Here is an example output,

$ echo "/User/talha/content/images/README.example.md" | sed 's/\(.*\)\/\(.*\)\.\(.*\)$/\1\n\2\n\3/'
README.example
md
/User/talha/content/images

Return Array

\n in the replace pattern of sed expression is important. Each part of the pathname is printed on the newline.

Fish automatically converts the input that has newlines into an array.

Create Array In Fish

  1. List every item on a new line
  2. Capture those lines in a command substitution

Now I can use the function, tm_split_path, from other fish functions or scripts this way:

set result (tm_split_path "/Library/Extensions/File.kex")
echo Filename: $res[1]
echo Extensiion: $res[2]
echo Directory: $res[3]

(tm_split_path "/Library/Extensions/File.kex") prints the filename, extension and directory, each on its own line.

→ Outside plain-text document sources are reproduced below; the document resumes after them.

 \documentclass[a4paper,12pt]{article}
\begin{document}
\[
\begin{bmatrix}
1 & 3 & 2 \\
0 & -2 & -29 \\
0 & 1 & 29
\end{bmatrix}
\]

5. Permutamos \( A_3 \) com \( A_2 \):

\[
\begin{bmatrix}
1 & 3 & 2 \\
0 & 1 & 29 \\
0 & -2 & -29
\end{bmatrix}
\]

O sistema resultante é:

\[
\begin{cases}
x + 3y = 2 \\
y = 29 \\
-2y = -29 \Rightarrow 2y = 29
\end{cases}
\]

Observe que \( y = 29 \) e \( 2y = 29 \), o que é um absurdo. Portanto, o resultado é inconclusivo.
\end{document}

set assigns those three lines to result variable.

Fish automatically assumes that the result is an array because of the new lines present.

This way, I can refer to filename, extension and, directory using array indices, like

  1. $res[1] for filename
  2. $res[2] for extension
  3. $res[3] for directory

Example

You can view complete script here.

This script also handles the case when the given argument does not have directory in it, like “filename.ext”.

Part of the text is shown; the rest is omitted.